During 1998, 1997, 1996 and 1995, an additional $63,000, $78,996, $16,000 and
$15,000, respectively, was advanced to TechTron by the Company. The Company has
obtained notes from TechTron for these additional advances. The notes bear
interest at the rate of 8% and are payable on demand. All notes have been
guaranteed by Certain Executive Officers.


                                     -6-
<PAGE>

      As of June 30, 1998 and December 31, 1997, $(108,419) and $74,878,
respectively, was (payable to) due from Alpha. The amounts are net of certain
transactions in the amount of $174,584, not recorded due to realization
uncertainties. At June 30, 1998 and December 31, 1997, $(3,492) and $64,350,
respectively, was (payable to) due from CDBI. However, there was inadequate cash
flow to pay $200,000 in consulting fees which have not been recorded by the
Company due to realization uncertainties. Amounts (payable to) due from Alpha
and CDBI are included in accounts payable or amounts due from consulting
customers in the accompanying balance sheets.

      As of December 31, 1997, UMDC owed the Company $831,483 and the physician
shareholders of UMDC owed the Company $100,000 in principal plus interest for
loans previously advanced by the Company. As of June 30, 1998, all amounts due
from UMDC under these loans were repaid, and $100,000 of principal plus accrued
interest due from the physician shareholders of UMDC to the Company was still
outstanding. In addition, the Company provided equipment and supplies to UMDC
aggregating $1,048,841 through June 30, 1998 and December 31, 1997 at no margin.
The total amounts due from UMDC and its physician principals totaled $100,000
and $2,665,677 as of June 30, 1998 and December 31, 1997, respectively. Amounts
due as of June 30, 1998 are net of certain transactions including consulting
fees aggregating $1,388,875 and $376,633 in interest and other accrued fees not
recorded due to realization uncertainties.

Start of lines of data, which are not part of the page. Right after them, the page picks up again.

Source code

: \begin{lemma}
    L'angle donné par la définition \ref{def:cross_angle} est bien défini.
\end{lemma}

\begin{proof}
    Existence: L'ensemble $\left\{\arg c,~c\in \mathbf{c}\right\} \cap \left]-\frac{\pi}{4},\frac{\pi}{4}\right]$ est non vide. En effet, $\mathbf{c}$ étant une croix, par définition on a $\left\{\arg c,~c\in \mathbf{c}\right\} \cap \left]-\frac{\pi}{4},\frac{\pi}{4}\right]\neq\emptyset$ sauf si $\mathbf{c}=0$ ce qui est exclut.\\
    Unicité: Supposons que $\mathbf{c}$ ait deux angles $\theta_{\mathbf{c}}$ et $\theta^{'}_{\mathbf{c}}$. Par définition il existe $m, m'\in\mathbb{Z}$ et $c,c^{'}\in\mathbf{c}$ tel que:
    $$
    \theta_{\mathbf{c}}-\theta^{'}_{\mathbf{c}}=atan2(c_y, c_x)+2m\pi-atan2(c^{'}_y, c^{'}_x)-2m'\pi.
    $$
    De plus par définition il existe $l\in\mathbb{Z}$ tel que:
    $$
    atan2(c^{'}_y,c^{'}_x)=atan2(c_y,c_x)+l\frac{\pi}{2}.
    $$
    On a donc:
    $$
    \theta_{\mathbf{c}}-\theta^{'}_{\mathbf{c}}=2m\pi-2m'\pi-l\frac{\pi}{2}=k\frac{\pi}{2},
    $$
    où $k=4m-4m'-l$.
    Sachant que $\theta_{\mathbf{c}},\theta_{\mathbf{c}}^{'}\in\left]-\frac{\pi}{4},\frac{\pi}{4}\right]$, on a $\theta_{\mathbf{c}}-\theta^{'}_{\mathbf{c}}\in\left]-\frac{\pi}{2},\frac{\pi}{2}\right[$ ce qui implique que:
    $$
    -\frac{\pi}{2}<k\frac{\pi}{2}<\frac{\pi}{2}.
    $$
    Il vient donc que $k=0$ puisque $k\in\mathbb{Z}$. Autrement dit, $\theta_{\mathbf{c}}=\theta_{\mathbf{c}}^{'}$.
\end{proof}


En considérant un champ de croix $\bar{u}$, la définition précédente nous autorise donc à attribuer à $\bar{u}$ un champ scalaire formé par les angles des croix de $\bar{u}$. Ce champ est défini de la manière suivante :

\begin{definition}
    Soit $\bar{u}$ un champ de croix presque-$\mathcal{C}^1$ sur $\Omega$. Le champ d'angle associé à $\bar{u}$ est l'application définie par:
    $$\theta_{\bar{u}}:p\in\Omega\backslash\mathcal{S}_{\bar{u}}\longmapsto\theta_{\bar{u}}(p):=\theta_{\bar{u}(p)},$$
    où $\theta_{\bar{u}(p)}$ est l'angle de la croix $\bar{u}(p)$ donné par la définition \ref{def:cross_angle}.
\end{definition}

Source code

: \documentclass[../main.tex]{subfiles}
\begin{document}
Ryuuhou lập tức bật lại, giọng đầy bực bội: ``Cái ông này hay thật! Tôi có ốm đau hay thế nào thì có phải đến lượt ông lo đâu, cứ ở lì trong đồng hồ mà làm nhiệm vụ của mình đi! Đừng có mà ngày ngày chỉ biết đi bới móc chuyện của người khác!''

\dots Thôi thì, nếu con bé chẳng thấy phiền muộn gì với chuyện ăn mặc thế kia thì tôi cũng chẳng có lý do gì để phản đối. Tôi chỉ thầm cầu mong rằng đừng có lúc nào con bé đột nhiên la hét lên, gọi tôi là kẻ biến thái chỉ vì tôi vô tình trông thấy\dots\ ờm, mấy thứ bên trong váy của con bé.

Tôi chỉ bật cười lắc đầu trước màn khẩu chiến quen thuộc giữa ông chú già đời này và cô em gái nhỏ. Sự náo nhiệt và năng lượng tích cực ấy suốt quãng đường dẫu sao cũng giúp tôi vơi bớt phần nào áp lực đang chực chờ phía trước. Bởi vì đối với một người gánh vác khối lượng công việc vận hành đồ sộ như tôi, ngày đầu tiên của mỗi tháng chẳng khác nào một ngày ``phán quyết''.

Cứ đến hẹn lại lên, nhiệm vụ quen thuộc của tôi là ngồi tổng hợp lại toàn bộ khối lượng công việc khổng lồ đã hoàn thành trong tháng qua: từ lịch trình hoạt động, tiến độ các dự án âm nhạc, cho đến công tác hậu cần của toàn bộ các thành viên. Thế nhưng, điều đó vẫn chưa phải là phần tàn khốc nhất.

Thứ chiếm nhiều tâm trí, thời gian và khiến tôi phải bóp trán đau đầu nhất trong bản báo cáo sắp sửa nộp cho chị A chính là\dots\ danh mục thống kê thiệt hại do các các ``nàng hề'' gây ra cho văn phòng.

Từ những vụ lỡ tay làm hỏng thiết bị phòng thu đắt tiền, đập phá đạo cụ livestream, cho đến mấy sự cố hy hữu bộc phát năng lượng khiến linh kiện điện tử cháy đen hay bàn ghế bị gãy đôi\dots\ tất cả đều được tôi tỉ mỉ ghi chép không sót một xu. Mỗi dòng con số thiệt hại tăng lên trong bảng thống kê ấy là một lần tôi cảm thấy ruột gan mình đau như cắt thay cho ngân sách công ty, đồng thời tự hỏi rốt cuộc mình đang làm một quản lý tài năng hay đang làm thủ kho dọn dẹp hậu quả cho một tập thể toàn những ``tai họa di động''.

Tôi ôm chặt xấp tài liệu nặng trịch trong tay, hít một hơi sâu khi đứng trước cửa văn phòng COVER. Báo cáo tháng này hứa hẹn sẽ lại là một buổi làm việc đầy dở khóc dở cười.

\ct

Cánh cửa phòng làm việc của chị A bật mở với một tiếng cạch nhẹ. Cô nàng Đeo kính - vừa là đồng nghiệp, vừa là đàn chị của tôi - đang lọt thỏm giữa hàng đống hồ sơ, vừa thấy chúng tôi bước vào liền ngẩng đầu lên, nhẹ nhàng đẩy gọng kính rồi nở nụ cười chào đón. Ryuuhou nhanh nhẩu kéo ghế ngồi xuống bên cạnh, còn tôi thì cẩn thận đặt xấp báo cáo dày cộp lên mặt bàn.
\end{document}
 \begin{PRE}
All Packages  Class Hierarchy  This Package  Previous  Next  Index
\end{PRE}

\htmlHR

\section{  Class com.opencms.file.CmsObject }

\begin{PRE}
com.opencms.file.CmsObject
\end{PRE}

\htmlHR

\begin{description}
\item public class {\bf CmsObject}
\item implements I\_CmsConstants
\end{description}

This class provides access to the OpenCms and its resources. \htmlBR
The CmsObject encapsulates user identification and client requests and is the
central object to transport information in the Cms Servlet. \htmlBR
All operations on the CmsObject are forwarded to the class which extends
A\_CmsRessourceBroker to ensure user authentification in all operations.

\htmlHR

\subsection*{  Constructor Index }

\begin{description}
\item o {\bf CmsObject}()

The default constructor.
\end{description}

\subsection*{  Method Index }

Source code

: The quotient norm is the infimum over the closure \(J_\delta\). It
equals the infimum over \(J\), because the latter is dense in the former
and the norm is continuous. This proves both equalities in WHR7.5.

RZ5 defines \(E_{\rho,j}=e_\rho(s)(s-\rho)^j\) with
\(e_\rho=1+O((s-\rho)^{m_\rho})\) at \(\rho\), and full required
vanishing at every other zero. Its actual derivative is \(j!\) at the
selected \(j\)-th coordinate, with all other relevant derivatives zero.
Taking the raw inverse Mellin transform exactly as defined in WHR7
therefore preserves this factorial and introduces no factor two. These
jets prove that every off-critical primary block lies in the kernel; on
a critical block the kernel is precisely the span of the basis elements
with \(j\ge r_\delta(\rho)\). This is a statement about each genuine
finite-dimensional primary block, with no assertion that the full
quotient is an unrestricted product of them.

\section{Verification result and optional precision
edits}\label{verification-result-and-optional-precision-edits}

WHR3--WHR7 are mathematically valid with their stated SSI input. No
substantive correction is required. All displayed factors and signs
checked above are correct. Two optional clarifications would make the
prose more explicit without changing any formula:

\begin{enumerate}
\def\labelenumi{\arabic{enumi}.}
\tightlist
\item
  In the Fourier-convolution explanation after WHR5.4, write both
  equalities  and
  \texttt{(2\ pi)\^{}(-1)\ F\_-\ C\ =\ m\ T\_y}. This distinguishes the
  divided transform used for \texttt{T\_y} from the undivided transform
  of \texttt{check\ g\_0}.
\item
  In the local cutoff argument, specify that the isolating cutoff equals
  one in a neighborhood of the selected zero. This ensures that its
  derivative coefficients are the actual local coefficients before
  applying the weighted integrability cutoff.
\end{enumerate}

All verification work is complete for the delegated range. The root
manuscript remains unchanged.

      In 1998, the Company loaned $250,000 to Steven L. Trenk, the Company's
President and Chief Executive Officer. Mr. Trenk executed a promissory note for
this advance due and payable in full within one year. The note bears interest at
rate imputed by the Internal Revenue Service for instruments having a maturity
of one or more years and without a stated interest rate. This loan is included
in other current assets in the accompanying balance sheets.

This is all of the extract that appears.